La invitación a rezar por los jóvenes va dirigida especialmente a sus familias: “También esta noche vuestra madre os advierte contra la acción de Satanás. Quiero advertir sobre todo a los jóvenes, porque Satanás actúa de manera especial entre la juventud. Queridos hijos, deseo que las familias, especialmente en este tiempo, recen unidas. ¡Que los padres recen con sus hijos y dialoguen más con ellos! Yo rezaré por ellos y por todos vosotros. Rezad, queridos hijos, porque la oración es la medicina que cura” (9 de septiembre de 1988).

La Virgen exhorta a los jóvenes a no ceder a las seducciones mundanas con las que el diablo intenta hacerlos prisioneros: “¡Queridos jóvenes! Todo lo que el mundo de hoy os ofrece es ilusión, pasa. Precisamente por eso podéis comprender que Satanás quiere, con su presencia, destruiros a vosotros y a vuestras familias. Queridos jóvenes, Satanás es fuerte y hará todo lo posible por perturbaros, obstaculizando todas vuestras iniciativas. Aumentad, pues, vuestras oraciones, porque las necesitáis especialmente en estos últimos tiempos. La mejor arma para emplear contra Satanás es el Rosario” (1 de agosto de 1990).

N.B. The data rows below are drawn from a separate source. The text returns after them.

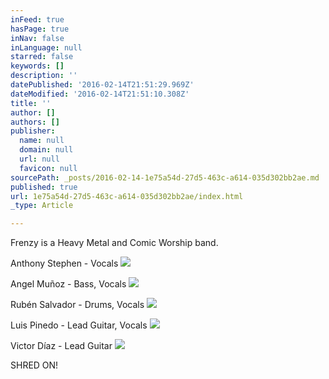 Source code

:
 ```yaml
---
inFeed: true
hasPage: true
inNav: false
inLanguage: null
starred: false
keywords: []
description: ''
datePublished: '2016-02-14T21:51:29.969Z'
dateModified: '2016-02-14T21:51:10.308Z'
title: ''
author: []
authors: []
publisher:
  name: null
  domain: null
  url: null
  favicon: null
sourcePath: _posts/2016-02-14-1e75a54d-27d5-463c-a614-035d302bb2ae.md
published: true
url: 1e75a54d-27d5-463c-a614-035d302bb2ae/index.html
_type: Article

---
```

Frenzy is a Heavy Metal and Comic Worship band.

Anthony Stephen - Vocals
![](https://the-grid-user-content.s3-us-west-2.amazonaws.com/dbd9eb88-c631-4a1e-afd6-d481d762e2ea.jpg)

Angel Muñoz - Bass, Vocals
![](https://the-grid-user-content.s3-us-west-2.amazonaws.com/377eb10b-6bca-4353-be5b-8033357179c6.jpg)

Rubén Salvador - Drums, Vocals
![](https://the-grid-user-content.s3-us-west-2.amazonaws.com/405d6967-fe95-4128-996d-f3a6e5e41ffe.jpg)

Luis Pinedo - Lead Guitar, Vocals
![](https://the-grid-user-content.s3-us-west-2.amazonaws.com/8fad6842-4018-49e6-a696-158e2385809c.jpg)

Victor Díaz - Lead Guitar
![](https://the-grid-user-content.s3-us-west-2.amazonaws.com/36ad8929-1806-462f-a86d-a70025f94a2d.jpg)

SHRED ON!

Los últimos tiempos de los que habla la Reina de la Paz son aquellos que –ya inminentes- vendrán marcados por los diez secretos de Medjugorje, al término de los cuales tendrá lugar el tan esperado triunfo del Corazón Inmaculado de María, prometido ya en Fátima por la Reina del Rosario en la segunda parte del secreto revelado a los tres pastorcitos el 13 de julio de 1917: “Al fin, mi Corazón Inmaculado triunfará. El Santo Padre me consagrará Rusia, que se convertirá, y se concederá al mundo un período de paz”.

No es de extrañar que el demonio esté desatando un ataque sin precedentes precisamente ahora que nos encaminamos hacia el cumplimiento de este proyecto de paz y salvación. La Reina de la Paz ya nos había advertido en los primeros tiempos de las apariciones de Medjugorje: “Este siglo en el que vivís está bajo el poder de Satanás pero, cuando se cumplan los secretos que se os han confiado, su poder será quebrantado. Ya ahora empieza a perder su poder y, por eso, se ha vuelto aún más agresivo: destruye matrimonios, siembra discordia incluso entre las almas consagradas, provoca obsesiones, incita a cometer asesinatos” (14 de abril de 1982); y también nos ha dirigido una advertencia similar en su mensaje más reciente: “¡Queridos hijos! Mientras la oscuridad y la inquietud reinan en muchos corazones, vosotros, hijitos, sed oración y mis manos extendidas con amor. Porque Satanás es fuerte y seduce los corazones. Deseo confiar vuestros corazones, a través de mi corazón maternal, al corazón de mi Hijo Jesús, para que Él, el Resucitado, reine en vosotros, y la alegría reine en vosotros y a vuestro alrededor” (25 de julio de 2026).

En definitiva, para permanecer en la paz y la alegría del corazón también en este tiempo de prueba, en el que no faltan los signos de las potencias de las tinieblas, el camino señalado por la Virgen es siempre el mismo: a través de la oración, volver a Jesús, para participar, con Él y a través de Él, de su victoria sobre el Maligno, sobre el pecado y sobre la muerte. Solo así, acontecimientos dramáticos como las recientes profanaciones ocurridas en Medjugorje no nos perturbarán y, más bien, serán un estímulo para intensificar una vida de oración y ayuno con vistas al triunfo de María.